| Work to complete |
From the material below, work out how many lines contain "into" and answer with the number only.

━━━━━ Stored data ━━━━━

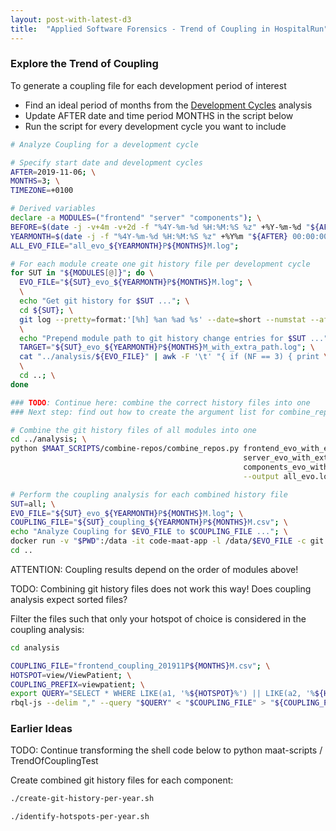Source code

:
 ```yaml
---
layout: post-with-latest-d3
title:  "Applied Software Forensics - Trend of Coupling in HospitalRun"
---
```


### Explore the Trend of Coupling

To generate a coupling file for each development period of interest

- Find an ideal period of months from the [Development Cycles](/2022/03/23/applied-forensics-development-cycles.html) analysis
- Update AFTER date and time period MONTHS in the script below
- Run the script for every development cycle you want to include

```sh
# Analyze Coupling for a development cycle

# Specify start date and development cycles
AFTER=2019-11-06; \
MONTHS=3; \
TIMEZONE=+0100

# Derived variables
declare -a MODULES=("frontend" "server" "components"); \
BEFORE=$(date -j -v+4m -v+2d -f "%4Y-%m-%d %H:%M:%S %z" +%Y-%m-%d "${AFTER} 00:00:00 ${TIMEZONE}"); \
YEARMONTH=$(date -j -f "%4Y-%m-%d %H:%M:%S %z" +%Y%m "${AFTER} 00:00:00 ${TIMEZONE}"); \
ALL_EVO_FILE="all_evo_${YEARMONTH}P${MONTHS}M.log";

# For each module create one git history file per development cycle
for SUT in "${MODULES[@]}"; do \
  EVO_FILE="${SUT}_evo_${YEARMONTH}P${MONTHS}M.log"; \
  \
  echo "Get git history for $SUT ..."; \
  cd ${SUT}; \
  git log --pretty=format:'[%h] %an %ad %s' --date=short --numstat --after=$AFTER --before=$BEFORE > "../analysis/$EVO_FILE"; \
  \
  echo "Prepend module path to git history change entries for $SUT ..."; \
  TARGET="${SUT}_evo_${YEARMONTH}P${MONTHS}M_with_extra_path.log"; \
  cat "../analysis/${EVO_FILE}" | awk -F '\t' "{ if (NF == 3) { print \$1 \"\\t\" \$2 \"\\t\" \"$SUT/\" \$3 } else { print \$0 } }" > "../analysis/$TARGET"; \
  \
  cd ..; \
done

### TODO: Continue here: combine the correct history files into one
### Next step: find out how to create the argument list for combine_repos

# Combine the git history files of all modules into one
cd ../analysis; \
python $MAAT_SCRIPTS/combine-repos/combine_repos.py frontend_evo_with_extra_path.log \
                                                    server_evo_with_extra_path.log \
                                                    components_evo_with_extra_path.log \
                                                    --output all_evo.log

# Perform the coupling analysis for each combined history file
SUT=all; \
EVO_FILE="${SUT}_evo_${YEARMONTH}P${MONTHS}M.log"; \
COUPLING_FILE="${SUT}_coupling_${YEARMONTH}P${MONTHS}M.csv"; \
echo "Analyze Coupling for $EVO_FILE to $COUPLING_FILE ..."; \
docker run -v "$PWD":/data -it code-maat-app -l /data/$EVO_FILE -c git -a coupling > "$COUPLING_FILE"; \
cd ..
```

ATTENTION: Coupling results depend on the order of modules above!

TODO: Combining git history files does not work this way! Does coupling analysis expect sorted files?

Filter the files such that only your hotspot of choice is considered in the coupling analysis:

```sh
cd analysis

COUPLING_FILE="frontend_coupling_201911P${MONTHS}M.csv"; \
HOTSPOT=view/ViewPatient; \
COUPLING_PREFIX=viewpatient; \
export QUERY="SELECT * WHERE LIKE(a1, '%${HOTSPOT}%') || LIKE(a2, '%${HOTSPOT}%') ORDER BY a3, a4 DESC WITH (header)"; \
rbql-js --delim "," --query "$QUERY" < "$COUPLING_FILE" > "${COUPLING_PREFIX}_${COUPLING_FILE}"
```

### Earlier Ideas

TODO: Continue transforming the shell code below to python maat-scripts / TrendOfCouplingTest

Create combined git history files for each component:

```sh
./create-git-history-per-year.sh
```

```sh
./identify-hotspots-per-year.sh
```
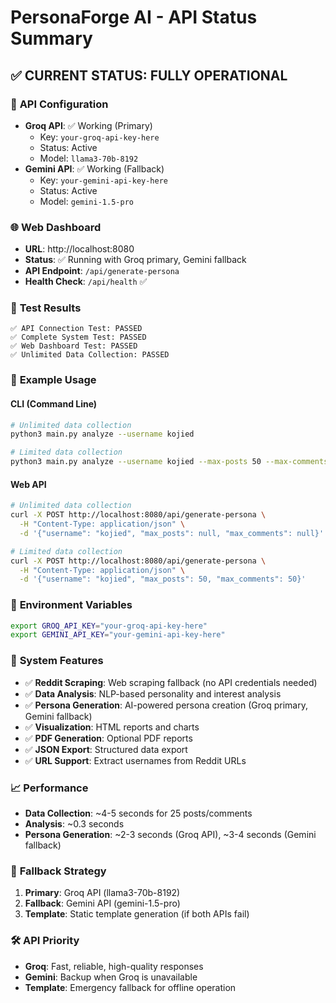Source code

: # PersonaForge AI - API Status Summary

## ✅ **CURRENT STATUS: FULLY OPERATIONAL**

### 🔑 **API Configuration**
- **Groq API**: ✅ Working (Primary)
  - Key: `your-groq-api-key-here`
  - Status: Active
  - Model: `llama3-70b-8192`
- **Gemini API**: ✅ Working (Fallback)
  - Key: `your-gemini-api-key-here`
  - Status: Active
  - Model: `gemini-1.5-pro`

### 🌐 **Web Dashboard**
- **URL**: http://localhost:8080
- **Status**: ✅ Running with Groq primary, Gemini fallback
- **API Endpoint**: `/api/generate-persona`
- **Health Check**: `/api/health` ✅

### 🧪 **Test Results**
```
✅ API Connection Test: PASSED
✅ Complete System Test: PASSED
✅ Web Dashboard Test: PASSED
✅ Unlimited Data Collection: PASSED
```

### 📝 **Example Usage**

#### CLI (Command Line)
```bash
# Unlimited data collection
python3 main.py analyze --username kojied

# Limited data collection
python3 main.py analyze --username kojied --max-posts 50 --max-comments 50
```

#### Web API
```bash
# Unlimited data collection
curl -X POST http://localhost:8080/api/generate-persona \
  -H "Content-Type: application/json" \
  -d '{"username": "kojied", "max_posts": null, "max_comments": null}'

# Limited data collection
curl -X POST http://localhost:8080/api/generate-persona \
  -H "Content-Type: application/json" \
  -d '{"username": "kojied", "max_posts": 50, "max_comments": 50}'
```

### 🔧 **Environment Variables**
```bash
export GROQ_API_KEY="your-groq-api-key-here"
export GEMINI_API_KEY="your-gemini-api-key-here"
```

### 🚀 **System Features**
- ✅ **Reddit Scraping**: Web scraping fallback (no API credentials needed)
- ✅ **Data Analysis**: NLP-based personality and interest analysis
- ✅ **Persona Generation**: AI-powered persona creation (Groq primary, Gemini fallback)
- ✅ **Visualization**: HTML reports and charts
- ✅ **PDF Generation**: Optional PDF reports
- ✅ **JSON Export**: Structured data export
- ✅ **URL Support**: Extract usernames from Reddit URLs

### 📈 **Performance**
- **Data Collection**: ~4-5 seconds for 25 posts/comments
- **Analysis**: ~0.3 seconds
- **Persona Generation**: ~2-3 seconds (Groq API), ~3-4 seconds (Gemini fallback)

### 🔄 **Fallback Strategy**
1. **Primary**: Groq API (llama3-70b-8192)
2. **Fallback**: Gemini API (gemini-1.5-pro)
3. **Template**: Static template generation (if both APIs fail)

### 🛠️ **API Priority**
- **Groq**: Fast, reliable, high-quality responses
- **Gemini**: Backup when Groq is unavailable
- **Template**: Emergency fallback for offline operation 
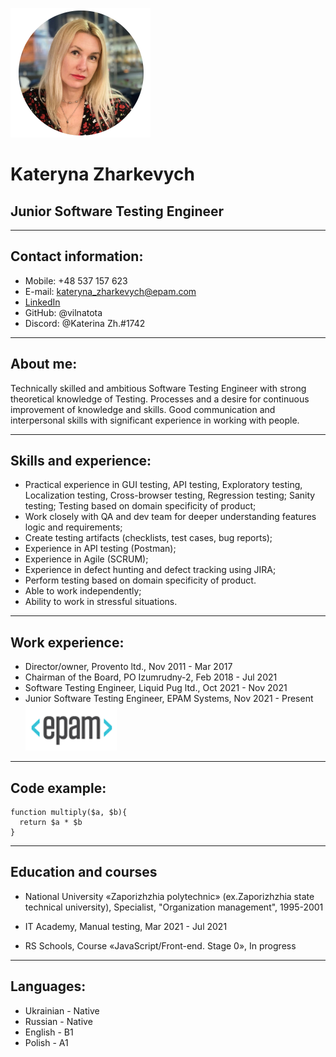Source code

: ![Main](Main.png)

# Kateryna Zharkevych

## Junior Software Testing Engineer

------------------------------------
## Contact information:
* Mobile: +48 537 157 623
* E-mail: kateryna_zharkevych@epam.com
* [LinkedIn](https://www.linkedin.com/in/kateryna-zharkevych-4a8125209/)
* GitHub: @vilnatota
* Discord: @Katerina Zh.#1742

------------------------------------
## About me:
Technically skilled and ambitious Software Testing Engineer with strong theoretical knowledge of Testing.
Processes and a desire for continuous improvement of knowledge and skills.
Good communication and interpersonal skills with significant experience in working with people.

------------------------------------
## Skills and experience:
* Practical experience in GUI testing, API testing, Exploratory testing, Localization testing, Cross-browser testing, Regression testing; Sanity testing; Testing based on domain specificity of product;
* Work closely with QA and dev team for deeper understanding features logic and requirements;
* Create testing artifacts (checklists, test cases, bug reports);
* Experience in API testing (Postman);
* Experience in Agile (SCRUM);
* Experience in defect hunting and defect tracking using JIRA;
* Perform testing based on domain specificity of product.
* Able to work independently;
* Ability to work in stressful situations.

------------------------------------
## Work experience:
* Director/owner, 
  Provento ltd., 
  Nov 2011 - Mar 2017
* Chairman of the Board, 
  PO Izumrudny-2, 
  Feb 2018 - Jul 2021
* Software Testing Engineer, 
  Liquid Pug ltd., 
  Oct 2021 - Nov 2021
* Junior Software Testing Engineer, 
  EPAM Systems, 
  Nov 2021 - Present
  ![EPAM](EPAM.png)

------------------------------------
## Code example:
```
function multiply($a, $b){
  return $a * $b
}
```

------------------------------------
## Education and courses
* National University «Zaporizhzhia polytechnic» (ex.Zaporizhzhia state technical university), 
Specialist, "Organization management", 
1995-2001

* IT Academy, 
Manual testing, 
Mar 2021 - Jul 2021

* RS Schools, 
Course «JavaScript/Front-end. Stage 0», 
In progress

------------------------------------
## Languages:
* Ukrainian - Native
* Russian - Native
* English - B1
* Polish - A1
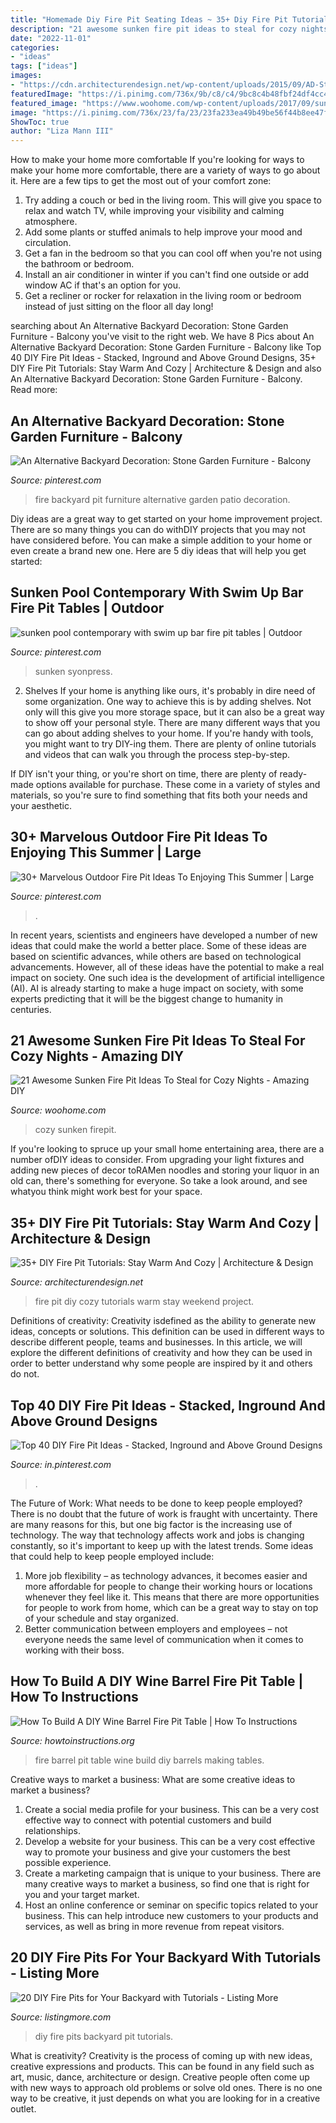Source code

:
 ```yaml
---
title: "Homemade Diy Fire Pit Seating Ideas ~ 35+ Diy Fire Pit Tutorials: Stay Warm And Cozy"
description: "21 awesome sunken fire pit ideas to steal for cozy nights"
date: "2022-11-01"
categories:
- "ideas"
tags: ["ideas"]
images:
- "https://cdn.architecturendesign.net/wp-content/uploads/2015/09/AD-Stay-Warm-And-Cozy-With-These-35-DIY-Fire-Pit-Tutorials-01.jpg"
featuredImage: "https://i.pinimg.com/736x/9b/c8/c4/9bc8c4b48fbf24df4cc4470804682c13.jpg"
featured_image: "https://www.woohome.com/wp-content/uploads/2017/09/sunken-firepit-for-cozy-nights-13.jpg"
image: "https://i.pinimg.com/736x/23/fa/23/23fa233ea49b49be56f44b8ee47fc4a5.jpg"
ShowToc: true
author: "Liza Mann III"
---
```



How to make your home more comfortable
If you're looking for ways to make your home more comfortable, there are a variety of ways to go about it. Here are a few tips to get the most out of your comfort zone: 
1. Try adding a couch or bed in the living room. This will give you space to relax and watch TV, while improving your visibility and calming atmosphere. 
2. Add some plants or stuffed animals to help improve your mood and circulation. 
3. Get a fan in the bedroom so that you can cool off when you're not using the bathroom or bedroom. 
4. Install an air conditioner in winter if you can't find one outside or add window AC if that's an option for you. 
5. Get a recliner or rocker for relaxation in the living room or bedroom instead of just sitting on the floor all day long!

	

		
searching about An Alternative Backyard Decoration: Stone Garden Furniture - Balcony you've visit to the right web. We have 8 Pics about An Alternative Backyard Decoration: Stone Garden Furniture - Balcony like Top 40 DIY Fire Pit Ideas - Stacked, Inground and Above Ground Designs, 35+ DIY Fire Pit Tutorials: Stay Warm And Cozy | Architecture &amp; Design and also An Alternative Backyard Decoration: Stone Garden Furniture - Balcony. Read more:
		
    
## An Alternative Backyard Decoration: Stone Garden Furniture - Balcony

<img loading=lazy src="https://i.pinimg.com/736x/9b/c8/c4/9bc8c4b48fbf24df4cc4470804682c13.jpg" onerror="this.onerror=null;this.src='https://tse4.mm.bing.net/th?id=OIP.WC8FyiHs5s3wVwzgz4905AHaJZ&amp;pid=15.1';" alt="An Alternative Backyard Decoration: Stone Garden Furniture - Balcony">

_Source: pinterest.com_

>fire backyard pit furniture alternative garden patio decoration. 

	

Diy ideas are a great way to get started on your home improvement project. There are so many things you can do withDIY projects that you may not have considered before. You can make a simple addition to your home or even create a brand new one. Here are 5 diy ideas that will help you get started:

    
## Sunken Pool Contemporary With Swim Up Bar Fire Pit Tables | Outdoor

<img loading=lazy src="https://i.pinimg.com/736x/23/fa/23/23fa233ea49b49be56f44b8ee47fc4a5.jpg" onerror="this.onerror=null;this.src='https://tse3.mm.bing.net/th?id=OIP.xRaiR6P_tZWE1XeKqjrj_AHaE1&amp;pid=15.1';" alt="sunken pool contemporary with swim up bar fire pit tables | Outdoor">

_Source: pinterest.com_

>sunken syonpress. 

	

2. Shelves
If your home is anything like ours, it's probably in dire need of some organization. One way to achieve this is by adding shelves. Not only will this give you more storage space, but it can also be a great way to show off your personal style.
There are many different ways that you can go about adding shelves to your home. If you're handy with tools, you might want to try DIY-ing them. There are plenty of online tutorials and videos that can walk you through the process step-by-step.

If DIY isn't your thing, or you're short on time, there are plenty of ready-made options available for purchase. These come in a variety of styles and materials, so you're sure to find something that fits both your needs and your aesthetic.

    
## 30+ Marvelous Outdoor Fire Pit Ideas To Enjoying This Summer | Large

<img loading=lazy src="https://i.pinimg.com/736x/e9/b1/40/e9b140f9801f8000689a0415125fa674.jpg" onerror="this.onerror=null;this.src='https://tse4.mm.bing.net/th?id=OIP.PpXLHno41LaSbAZT9u3dmwHaLS&amp;pid=15.1';" alt="30+ Marvelous Outdoor Fire Pit Ideas To Enjoying This Summer | Large">

_Source: pinterest.com_

>. 

	

In recent years, scientists and engineers have developed a number of new ideas that could make the world a better place. Some of these ideas are based on scientific advances, while others are based on technological advancements. However, all of these ideas have the potential to make a real impact on society. One such idea is the development of artificial intelligence (AI). AI is already starting to make a huge impact on society, with some experts predicting that it will be the biggest change to humanity in centuries.

    
## 21 Awesome Sunken Fire Pit Ideas To Steal For Cozy Nights - Amazing DIY

<img loading=lazy src="https://www.woohome.com/wp-content/uploads/2017/09/sunken-firepit-for-cozy-nights-13.jpg" onerror="this.onerror=null;this.src='https://tse2.mm.bing.net/th?id=OIP.fAZP44aBZ1ZLmzyTeOTrMAHaJ4&amp;pid=15.1';" alt="21 Awesome Sunken Fire Pit Ideas To Steal for Cozy Nights - Amazing DIY">

_Source: woohome.com_

>cozy sunken firepit. 

	

If you're looking to spruce up your small home entertaining area, there are a number ofDIY ideas to consider. From upgrading your light fixtures and adding new pieces of decor toRAMen noodles and storing your liquor in an old can, there's something for everyone. So take a look around, and see whatyou think might work best for your space.

    
## 35+ DIY Fire Pit Tutorials: Stay Warm And Cozy | Architecture &amp; Design

<img loading=lazy src="https://cdn.architecturendesign.net/wp-content/uploads/2015/09/AD-Stay-Warm-And-Cozy-With-These-35-DIY-Fire-Pit-Tutorials-01.jpg" onerror="this.onerror=null;this.src='https://tse4.mm.bing.net/th?id=OIP.UjdrJoP1RgIm-k96IBoZFwHaJ3&amp;pid=15.1';" alt="35+ DIY Fire Pit Tutorials: Stay Warm And Cozy | Architecture &amp; Design">

_Source: architecturendesign.net_

>fire pit diy cozy tutorials warm stay weekend project. 

	

Definitions of creativity:
Creativity isdefined as the ability to generate new ideas, concepts or solutions. This definition can be used in different ways to describe different people, teams and businesses. In this article, we will explore the different definitions of creativity and how they can be used in order to better understand why some people are inspired by it and others do not.

    
## Top 40 DIY Fire Pit Ideas - Stacked, Inground And Above Ground Designs

<img loading=lazy src="https://i.pinimg.com/736x/e9/a1/ca/e9a1ca08822a4cd7f4592bb6ddcd4ef0.jpg" onerror="this.onerror=null;this.src='https://tse3.mm.bing.net/th?id=OIP.fXy83RwfW0j53NyWfVyCoQHaJ3&amp;pid=15.1';" alt="Top 40 DIY Fire Pit Ideas - Stacked, Inground and Above Ground Designs">

_Source: in.pinterest.com_

>. 

	

The Future of Work: What needs to be done to keep people employed?
There is no doubt that the future of work is fraught with uncertainty. There are many reasons for this, but one big factor is the increasing use of technology. The way that technology affects work and jobs is changing constantly, so it's important to keep up with the latest trends. Some ideas that could help to keep people employed include: 
1) More job flexibility – as technology advances, it becomes easier and more affordable for people to change their working hours or locations whenever they feel like it. This means that there are more opportunities for people to work from home, which can be a great way to stay on top of your schedule and stay organized. 
2) Better communication between employers and employees – not everyone needs the same level of communication when it comes to working with their boss.

    
## How To Build A DIY Wine Barrel Fire Pit Table | How To Instructions

<img loading=lazy src="http://www.howtoinstructions.org/wp-content/uploads/2016/07/How-To-Build-A-Wine-Barrel-Fire-Pit-Table-4-660x344.jpg" onerror="this.onerror=null;this.src='https://tse4.mm.bing.net/th?id=OIP.BaXAGNbLhQHLAzvkoIol0QHaD3&amp;pid=15.1';" alt="How To Build A DIY Wine Barrel Fire Pit Table | How To Instructions">

_Source: howtoinstructions.org_

>fire barrel pit table wine build diy barrels making tables. 

	

Creative ways to market a business: What are some creative ideas to market a business?
1. Create a social media profile for your business. This can be a very cost effective way to connect with potential customers and build relationships.
2. Develop a website for your business. This can be a very cost effective way to promote your business and give your customers the best possible experience.
3. Create a marketing campaign that is unique to your business. There are many creative ways to market a business, so find one that is right for you and your target market.
4. Host an online conference or seminar on specific topics related to your business. This can help introduce new customers to your products and services, as well as bring in more revenue from repeat visitors.

    
## 20 DIY Fire Pits For Your Backyard With Tutorials - Listing More

<img loading=lazy src="https://listingmore.com/wp-content/uploads/2016/10/diy-fire-pit-ideas/11-diy-fire-pit-for-your-backyard.jpg" onerror="this.onerror=null;this.src='https://tse4.mm.bing.net/th?id=OIP.kWGz3WY3HdMJMdnULk4MFwHaUG&amp;pid=15.1';" alt="20 DIY Fire Pits for Your Backyard with Tutorials - Listing More">

_Source: listingmore.com_

>diy fire pits backyard pit tutorials. 

	

What is creativity?
Creativity is the process of coming up with new ideas, creative expressions and products. This can be found in any field such as art, music, dance, architecture or design. Creative people often come up with new ways to approach old problems or solve old ones. There is no one way to be creative, it just depends on what you are looking for in a creative outlet.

━━━━━

| Solution for this exercise |
2